Look through the records below for the line holding "neutrino/anti-neutrino fluxes calculated". Write it out exactly, with each following line through the line holding "in \verb|[1/Year/km|$^2$\verb|/GeV]| units.".

(Given records Opens)

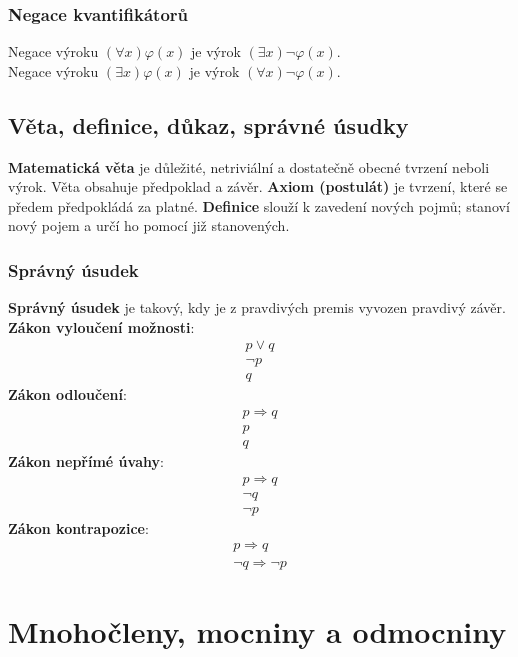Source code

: \documentclass[12pt, a4paper]{article}
\begin{document}
\subsubsection*{Negace kvantifikátorů}
Negace výroku $(\forall x) \varphi (x) $ je výrok $(\exists x) \neg \varphi (x)$.\\
Negace výroku $(\exists x) \varphi (x) $ je výrok $ (\forall x) \neg \varphi (x)$.\\

\subsection*{Věta, definice, důkaz, správné úsudky}
\textbf{Matematická věta} je důležité, netriviální a dostatečně obecné tvrzení neboli výrok. Věta obsahuje předpoklad a závěr.
\textbf{Axiom (postulát)} je tvrzení, které se předem předpokládá za platné. 
\textbf{Definice} slouží k zavedení nových pojmů; stanoví nový pojem a určí ho pomocí již stanovených.
\subsubsection*{Správný úsudek}
\textbf{Správný úsudek} je takový, kdy je z pravdivých premis vyvozen pravdivý závěr.\\
\textbf{Zákon vyloučení možnosti}:
\begin{gather*}
 p \lor q \\ \neg p \\ \hline q
\end{gather*}
\textbf{Zákon odloučení}:
\begin{gather*}
p \Rightarrow q \\ p \\ \hline q
\end{gather*}
\textbf{Zákon nepřímé úvahy}:
\begin{gather*}
p \Rightarrow q \\ \neg q \\ \hline \neg p
\end{gather*}
\textbf{Zákon kontrapozice}:
\begin{gather*}
p \Rightarrow q \\ \hline \neg q \Rightarrow \neg p
\end{gather*}
\pagebreak

\section{Mnohočleny, mocniny a odmocniny}
\end{document}
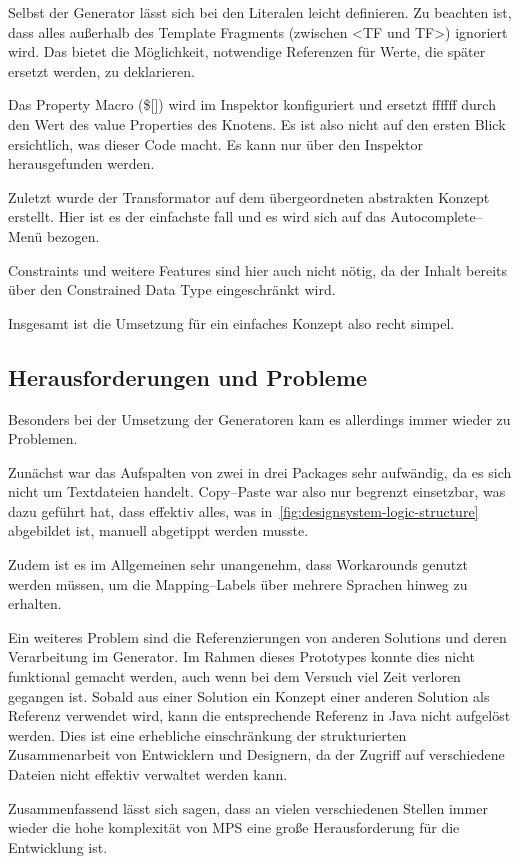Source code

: 
Selbst der Generator lässt sich bei den Literalen leicht definieren.
Zu beachten ist, dass alles außerhalb des {\ttfamily Template Fragment}s (zwischen {\ttfamily <TF} und {\ttfamily TF>}) ignoriert wird.
Das bietet die Möglichkeit, notwendige Referenzen für Werte, die später ersetzt werden, zu deklarieren.

Das {\ttfamily Property Macro} ({\ttfamily \$[]}) wird im Inspektor konfiguriert und ersetzt {\ttfamily ffffff} durch den Wert des {\ttfamily value} Properties des Knotens.
Es ist also nicht auf den ersten Blick ersichtlich, was dieser Code macht.
Es kann nur über den Inspektor herausgefunden werden.


Zuletzt wurde der Transformator auf dem übergeordneten abstrakten Konzept erstellt.
Hier ist es der einfachste fall und es wird sich auf das Autocomplete--Menü bezogen.

Constraints und weitere Features sind hier auch nicht nötig, da der Inhalt bereits über den {\ttfamily Constrained Data Type} eingeschränkt wird.

Insgesamt ist die Umsetzung für ein einfaches Konzept also recht simpel.

\subsection{Herausforderungen und Probleme}\label{subsec:herausforderungen-und-probleme}
Besonders bei der Umsetzung der Generatoren kam es allerdings immer wieder zu Problemen.

Zunächst war das Aufspalten von zwei in drei Packages sehr aufwändig, da es sich nicht um Textdateien handelt.
Copy--Paste war also nur begrenzt einsetzbar, was dazu geführt hat, dass effektiv alles, was in~\autoref{fig:designsystem-logic-structure} abgebildet ist, manuell abgetippt werden musste.

Zudem ist es im Allgemeinen sehr unangenehm, dass Workarounds genutzt werden müssen, um die Mapping--Labels über mehrere Sprachen hinweg zu erhalten.

Ein weiteres Problem sind die Referenzierungen von anderen Solutions und deren Verarbeitung im Generator.
Im Rahmen dieses Prototypes konnte dies nicht funktional gemacht werden, auch wenn bei dem Versuch viel Zeit verloren gegangen ist.
Sobald aus einer Solution ein Konzept einer anderen Solution als Referenz verwendet wird, kann die entsprechende Referenz in Java nicht aufgelöst werden.
Dies ist eine erhebliche einschränkung der strukturierten Zusammenarbeit von Entwicklern und Designern, da der Zugriff auf verschiedene Dateien nicht effektiv verwaltet werden kann.

Zusammenfassend lässt sich sagen, dass an vielen verschiedenen Stellen immer wieder die hohe komplexität von \ac{MPS} eine große Herausforderung für die Entwicklung ist.
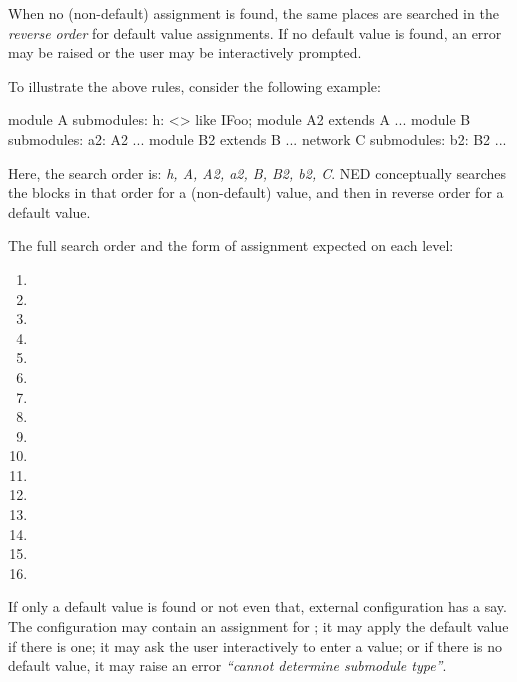 When no (non-default) assignment is found, the same places are searched in the
\textit{reverse order} for default value assignments. If no default value is
found, an error may be raised or the user may be interactively prompted.

To illustrate the above rules, consider the following example:

\begin{ned}
module A { submodules: h: <> like IFoo; }
module A2 extends A {...}
module B { submodules: a2: A2 {...} }
module B2 extends B {...}
network C { submodules: b2: B2 {...} }
\end{ned}

Here, the search order is: \textit{h, A, A2, a2, B, B2, b2, C}. NED
conceptually searches the  blocks in that order for a
(non-default) value, and then in reverse order for a default value.

The full search order and the form of assignment expected on each level:

\begin{enumerate}
  \item {}
  \item {}
  \item {}
  \item {}
  \item {}
  \item {}
  \item {}
  \item {}
  \item {}
  \item {}
  \item {}
  \item {}
  \item {}
  \item {}
  \item {}
  \item {}
\end{enumerate}

If only a default value is found or not even that, external configuration
has a say. The configuration may contain an assignment for
; it may apply the default value if there is one;
it may ask the user interactively to enter a value; or if there is no
default value, it may raise an error \textit{``cannot determine submodule
type''}.


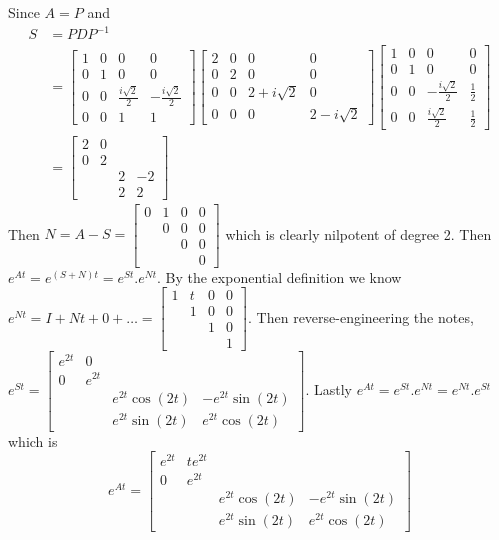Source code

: Since $A = P$ and
\begin{align*}
    S &= PDP^{-1}\\
    &=  \begin{bmatrix}
        1&0&0&0\\
        0&1&0&0\\
        0&0&\frac{i\sqrt{2}}{2} & - \frac{i\sqrt{2}}{2} \\
        0&0&1&1
        \end{bmatrix} \begin{bmatrix}
        2 &0&0&0\\
        0&2&0&0\\
        0&0&2 + i \sqrt{2}&0\\
        0&0&0&2 - i \sqrt{2}
    \end{bmatrix}
    \begin{bmatrix}
        1&0&0&0\\
        0&1&0&0\\
        0&0&-\frac{i\sqrt{2}}{2} & \frac{1}{2}\\
        0&0&\frac{i\sqrt{2}}{2}&\frac{1}{2}
        \end{bmatrix}\\
        &= \begin{bmatrix}
            2&0&&\\
            0&2&&\\
            &&2&-2\\
            &&2&2
        \end{bmatrix}
\end{align*}
Then $N = A-S = \begin{bmatrix}
    0&1&0&0\\
    &0&0&0\\
    &&0&0\\
    &&&0
\end{bmatrix}$ which is clearly nilpotent of degree 2. Then $e^{At} = e^{(S+N)t} = e^{St}.e^{Nt}$. By the exponential definition we know $e^{Nt} = I + Nt + 0 +  \dots = \begin{bmatrix}
    1&t&0&0\\
    &1&0&0\\
    &&1&0\\
    &&&1
\end{bmatrix}$. Then reverse-engineering the notes, $e^{St} = \begin{bmatrix}
    e^{2t} & 0 & & \\
    0&e^{2t}&&\\
    &&e^{2t} \cos(2t) & -e^{2t}\sin(2t)\\
    &&e^{2t}\sin(2t) & e^{2t} \cos(2t) 
\end{bmatrix}$. Lastly $e^{At} = e^{St}.e^{Nt} = e^{Nt}.e^{St}$ which is 
$$e^{At} =  \begin{bmatrix}
    e^{2t} & te^{2t} & & \\
    0&e^{2t}&&\\
    &&e^{2t} \cos(2t) & -e^{2t}\sin(2t)\\
    &&e^{2t}\sin(2t) & e^{2t} \cos(2t) 
\end{bmatrix}$$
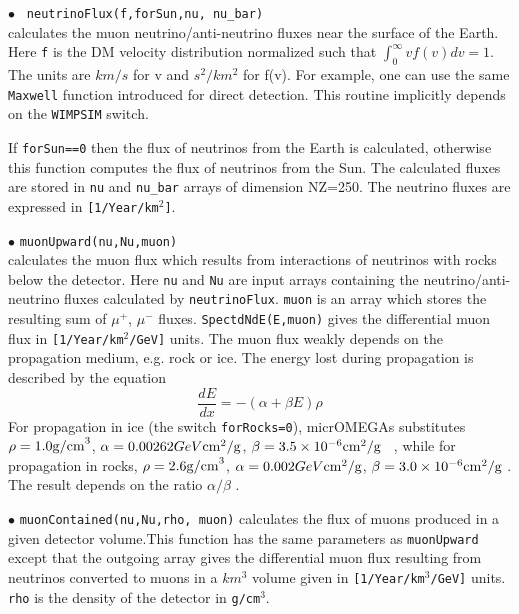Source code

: \documentclass[12pt,a4paper]{article}
\begin{document}
  
\noindent
$\bullet$ \verb| neutrinoFlux(f,forSun,nu, nu_bar)|\\
calculates the muon neutrino/anti-neutrino  fluxes  near the surface of the Earth. 
Here  \verb|f|  is  the DM velocity distribution   normalized such that 
$ \int_0^{\infty} v f(v) dv =1$. The units  are $km/s$ for v and $s^2/km^2$ for  
f(v).  For example,   one can use the same  \verb|Maxwell| 
function introduced for direct detection.  This routine implicitly depends on the {\tt WIMPSIM} switch.
  
  If {\tt forSun==0} then the flux of neutrinos from the Earth is calculated, otherwise this function computes the flux of neutrinos from the Sun.  The calculated fluxes are stored in {\tt nu} and {\tt nu\_bar}  arrays of dimension NZ=250.  
The neutrino fluxes are expressed in \verb|[1/Year/km|$^2$\verb|]|.

\noindent
$\bullet$ \verb|muonUpward(nu,Nu,muon)|\\
calculates the muon flux which results from interactions of
neutrinos with rocks below the detector. Here  {\tt nu} and {\tt Nu} are input arrays containing the
neutrino/anti-neutrino fluxes calculated by {\tt neutrinoFlux}. {\tt muon} is an
array which stores the resulting sum of $\mu^+$, $\mu^-$ fluxes. {\tt SpectdNdE(E,muon)}  gives the
differential muon flux  in \verb|[1/Year/km|$^2$\verb|/GeV]| units.  
The muon flux weakly depends on the propagation medium, e.g. rock or ice. The energy lost during
propagation is described by  the equation  \cite{Erkoca:2009by}
\begin{equation}
\frac{dE}{dx}=-(\alpha +\beta E)\rho 
\end{equation}
For propagation in ice (the switch {\tt forRocks=0}),
 micrOMEGAs substitutes 
$\rho= 1.0{\rm g/cm}^3$, $\alpha=0.00262 GeV {\rm cm}^2/{\rm g}$,  $\beta=3.5\times 10^{-6} {\rm cm}^2/{\rm g}$ ~\cite{Chirkin:2004hz}, while
for propagation in rocks, 
$\rho= 2.6{\rm g/cm}^3$, $\alpha=0.002 GeV {\rm cm}^2/{\rm g}$,  $\beta=3.0\times 10^{-6} {\rm cm}^2/{\rm g}$ \cite{Erkoca:2009by}. 
The result depends on the ratio $\alpha/\beta$ .

\noindent $\bullet$ \verb|muonContained(nu,Nu,rho, muon)|
calculates  the flux  of muons  produced in a given detector volume.This function  has the same parameters as \verb|muonUpward| 
except that the  outgoing  array gives the differential muon flux resulting from neutrinos converted to muons 
in a  $km^3$ volume given  in \verb|[1/Year/km|$^3$\verb|/GeV]| units.  \verb|rho| is the density of the detector in 
\verb|g/cm|$^3$.\\
\end{document}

(Given records Closes)

▸ **Completed task**
neutrino/anti-neutrino fluxes calculated by {\tt neutrinoFlux}. {\tt muon} is an
array which stores the resulting sum of $\mu^+$, $\mu^-$ fluxes. {\tt SpectdNdE(E,muon)}  gives the
differential muon flux  in \verb|[1/Year/km|$^2$\verb|/GeV]| units.  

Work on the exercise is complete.